Generating Secondary Cubes for Use with Text Analytics
The integration of text analytics within InterSystems IRIS Business Intelligence uses InterSystems IRIS Natural Language Processing (NLP), which InterSystems has deprecated. As a result, this feature may be removed from future versions of InterSystems products. The following documentation is provided as reference for existing users only. Existing users who would like assistance identifying an alternative solution should contact the WRCOpens in a new tab.
This page assumes that you have added an NLP measure to a Business Intelligence cube (and have created NLP dimensions that use that measure), as described in Using Text Analytics in Cubes. This page describes how to generate secondary cubes that analyze entity occurrences and dictionary matching results. Always build the main cube before building these cubes.
The approach in this page is an alternative to using plug-ins as described in Adding Measures to Quantify Entity Occurrences and Adding Measures to Quantify Matching Results, in Using Text Analytics in Cubes. Plug-ins are a better approach, because the secondary cubes must be rebuilt manually whenever the main cube is rebuilt or synchronized.
Also see Accessing the BI Samples.
Entity Occurrence Cube
To generate a cube that represents entity occurrences, use the following command in the Terminal:
d ##class(%iKnow.DeepSee.CubeUtils).CreateEOCube(cubename,measurename)
Where cubename is the name of the cube that contains an NLP measure, and measurename is the name of the NLP measure.
This method generates a read-only class that provides access to the entity occurrence data, for benefit of the cube class. The entity occurrence class is named BaseCubeClass.measurename.EntityOccurrence, where BaseCubeClass is the class name of the base cube class and measurename is the name of the NLP measure.
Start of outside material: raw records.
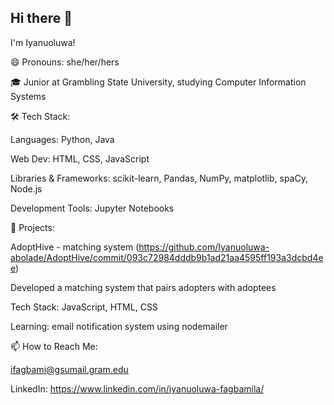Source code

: ## Hi there 👋

I'm Iyanuoluwa!

😄 Pronouns: she/her/hers

🎓 Junior at Grambling State University, studying Computer Information Systems


🛠 Tech Stack:

Languages: Python, Java

Web Dev: HTML, CSS, JavaScript

Libraries & Frameworks: scikit-learn, Pandas, NumPy, matplotlib, spaCy, Node.js

Development Tools: Jupyter Notebooks


🚀 Projects:

AdoptHive - matching system (https://github.com/Iyanuoluwa-abolade/AdoptHive/commit/093c72984dddb9b1ad21aa4595ff193a3dcbd4ee)

Developed a matching system that pairs adopters with adoptees

Tech Stack: JavaScript, HTML, CSS

Learning: email notification system using nodemailer


📫 How to Reach Me:

ifagbami@gsumail.gram.edu

LinkedIn: https://www.linkedin.com/in/iyanuoluwa-fagbamila/

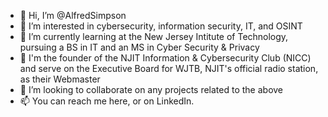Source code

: - 👋 Hi, I’m @AlfredSimpson
- 👀 I’m interested in cybersecurity, information security, IT, and OSINT
- 🌱 I’m currently learning at the New Jersey Intitute of Technology, pursuing a BS in IT and an MS in Cyber Security & Privacy
- 👑 I'm the founder of the NJIT Information & Cybersecurity Club (NICC) and serve on the Executive Board for WJTB, NJIT's official radio station, as their Webmaster
- 💞️ I’m looking to collaborate on any projects related to the above
- 📫 You can reach me here, or on LinkedIn.

<!---
AlfredSimpson/AlfredSimpson is a ✨ special ✨ repository because its `README.md` (this file) appears on your GitHub profile.
You can click the Preview link to take a look at your changes.
--->
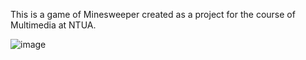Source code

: This is a game of Minesweeper created as a project for the course of Multimedia at NTUA.

![image](https://github.com/user-attachments/assets/1e0f4818-689f-4628-bf7d-26b774eb2e5b)
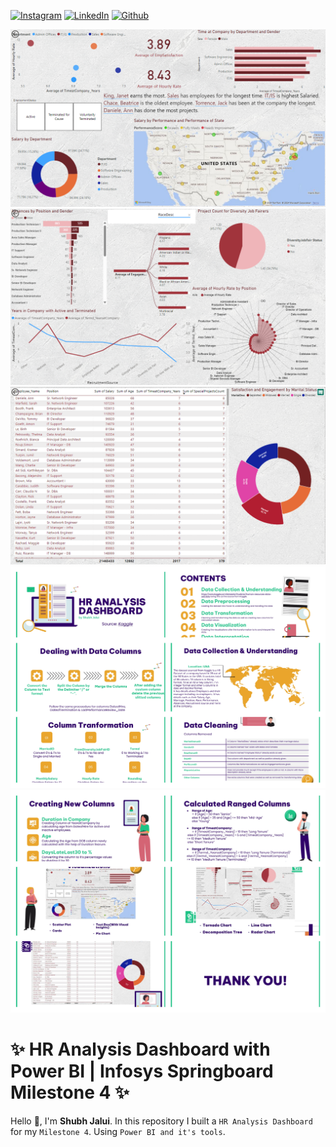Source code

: <!-- social media connecting shield -->

[![Instagram][instagram-shield]][instagram-url]
[![LinkedIn][linkedin-shield]][linkedin-url]
[![Github][github-shield]][github-url]

![Page1](https://github.com/sJalui/Infosys-Springboard-Project/blob/main/Images/pg1.png?raw=true)
![Page2](https://github.com/sJalui/Infosys-Springboard-Project/blob/main/Images/pg2.png?raw=true)
![Page3](https://github.com/sJalui/Infosys-Springboard-Project/blob/main/Images/pg3.png?raw=true)
![PPT1](https://github.com/sJalui/Infosys-Springboard-Project/blob/main/Images/PPT1.jpg?raw=true)
![PPT2](https://github.com/sJalui/Infosys-Springboard-Project/blob/main/Images/PPT2.jpg?raw=true)

# ✨ HR Analysis Dashboard with Power BI | Infosys Springboard Milestone 4 ✨

Hello 👋, I'm <strong>Shubh Jalui</strong>. In this repository I built a `HR Analysis Dashboard` for my `Milestone 4`. Using `Power BI and it's tools`.

<!-- my social media links -->

[instagram-url]: https://www.instagram.com/s_jalui
[linkedin-url]: https://in.linkedin.com/in/shubh-jalui-1923b1259
[github-url]: https://www.github.com/sJalui
<!-- shield icon links -->

[instagram-shield]: https://img.shields.io/badge/-Instagram-black.svg?style=flat-square&logo=instagram&color=555&logoColor=white
[linkedin-shield]: https://img.shields.io/badge/-LinkedIn-black.svg?style=flat-square&logo=linkedin&colorB=555
[github-shield]: https://img.shields.io/badge/-Github-black.svg?style=flat-square&logo=github&color=555&logoColor=white


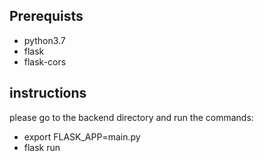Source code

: ## Prerequists

- python3.7
- flask
- flask-cors

## instructions

please go to the backend directory and run the commands:

- export FLASK_APP=main.py
- flask run
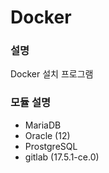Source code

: # Docker

### 설명
Docker 설치 프로그램

### 모듈 설명
+ MariaDB
+ Oracle (12)
+ ProstgreSQL
+ gitlab (17.5.1-ce.0)

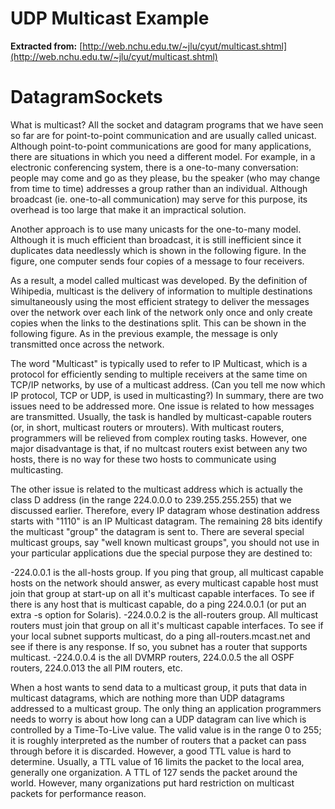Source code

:UDP Multicast Example
=======================

**Extracted from:** [http://web.nchu.edu.tw/~jlu/cyut/multicast.shtml](http://web.nchu.edu.tw/~jlu/cyut/multicast.shtml)

**DatagramSocket**s
===================

What is multicast?
All the socket and datagram programs that we have seen so far are for point-to-point communication and are usually called unicast. Although point-to-point communications are good for many applications, there are situations in which you need a different model. For example, in a electronic conferencing system, there is a one-to-many conversation: people may come and go as they please, bu the speaker (who may change from time to time) addresses a group rather than an individual. Although broadcast (ie. one-to-all communication) may serve for this purpose, its overhead is too large that make it an impractical solution.

Another approach is to use many unicasts for the one-to-many model. Although it is much efficient than broadcast, it is still inefficient since it duplicates data needlessly which is shown in the following figure. In the figure, one computer sends four copies of a message to four receivers. 



As a result, a model called multicast was developed. By the definition of Wihipedia, multicast is the delivery of information to multiple destinations simultaneously using the most efficient strategy to deliver the messages over the network over each link of the network only once and only create copies when the links to the destinations split. This can be shown in the following figure. As in the previous example, the message is only transmitted once across the network. 


 The word "Multicast" is typically used to refer to IP Multicast, which is a protocol for efficiently sending to multiple receivers at the same time on TCP/IP networks, by use of a multicast address. (Can you tell me now which IP protocol, TCP or UDP, is used in multicasting?) In summary, there are two issues need to be addressed more. One issue is related to how messages are transmitted. Usually, the task is handled by multicast-capable routers (or, in short, multicast routers or mrouters). With multicast routers, programmers will be relieved from complex routing tasks. However, one major disadvantage is that, if no multcast routers exist between any two hosts, there is no way for these two hosts to communicate using multicasting.

The other issue is related to the multicast address which is actually the class D address (in the range 224.0.0.0 to 239.255.255.255) that we discussed earlier. Therefore, every IP datagram whose destination address starts with "1110" is an IP Multicast datagram. The remaining 28 bits identify the multicast "group" the datagram is sent to. There are several special multicast groups, say "well known multicast groups", you should not use in your particular applications due the special purpose they are destined to:

-224.0.0.1 is the all-hosts group. If you ping that group, all multicast capable hosts on the network should answer, as every multicast capable host must join that group at start-up on all it's multicast capable interfaces. To see if there is any host that is multicast capable, do a ping 224.0.0.1 (or put an extra -s option for Solaris).
-224.0.0.2 is the all-routers group. All multicast routers must join that group on all it's multicast capable interfaces. To see if your local subnet supports multicast, do a ping all-routers.mcast.net and see if there is any response. If so, you subnet has a router that supports multicast.
-224.0.0.4 is the all DVMRP routers, 224.0.0.5 the all OSPF routers, 224.0.013 the all PIM routers, etc. 

When a host wants to send data to a multicast group, it puts that data in multicast datagrams, which are nothing more than UDP datagrams addressed to a multicast group. The only thing an application programmers needs to worry is about how long can a UDP datagram can live which is controlled by a Time-To-Live value. The valid value is in the range 0 to 255; it is roughly interpreted as the number of routers that a packet can pass through before it is discarded. However, a good TTL value is hard to determine. Usually, a TTL value of 16 limits the packet to the local area, generally one organization. A TTL of 127 sends the packet around the world. However, many organizations put hard restriction on multicast packets for performance reason.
The method also generates the cube class: BaseCubeClass.measurename.EOCube. The new cube definition is as follows:
-
The logical name of the cube is BaseCubemeasurenameEO where BaseCube is the logical name of the base cube and measurename is the name of the NLP measure.
-
This cube represents entity occurrences. That is, the fact table for this cube contains one row for each unique entity occurrence.
-
The cube defines the Count measure, which counts entity occurrences.
-
The cube defines the Entity Value dimension, which groups entity occurrences by entity value.
This is a custom computed dimension; for general information on computed dimensions, see Using Advanced Features of Cubes and Subject Areas.
For this cube, a fact represents an entity occurrence. Note that in this cube, there is a one-to-one relationship between facts and entity values. In contrast, in the main cube, there is a one-to-many relationship between facts and entity values.
-
The cube defines the Roles dimension, which has the members concept and relation. These members group the entity occurrences into concepts and relations. For information on these terms, see Logical Text Units Identified by NLP.
-
The cube includes a relationship to the base cube. This relationship is called Main cube.
The following shows an example pivot table that uses the entity occurrence cube for the Aviation demo:
This pivot table is defined as follows:
-
The measure is Count (count of entity occurrences.)
-
The rows display members of the Entity Value dimension. Each member of this dimension represents an entity occurrence. For example, the pilot member represents each occurrence of the entity pilot in the sources.
-
The columns display members of the Category level of the Aircraft dimension in the main cube. Each member of this dimension represents the source documents associated with a given aircraft category.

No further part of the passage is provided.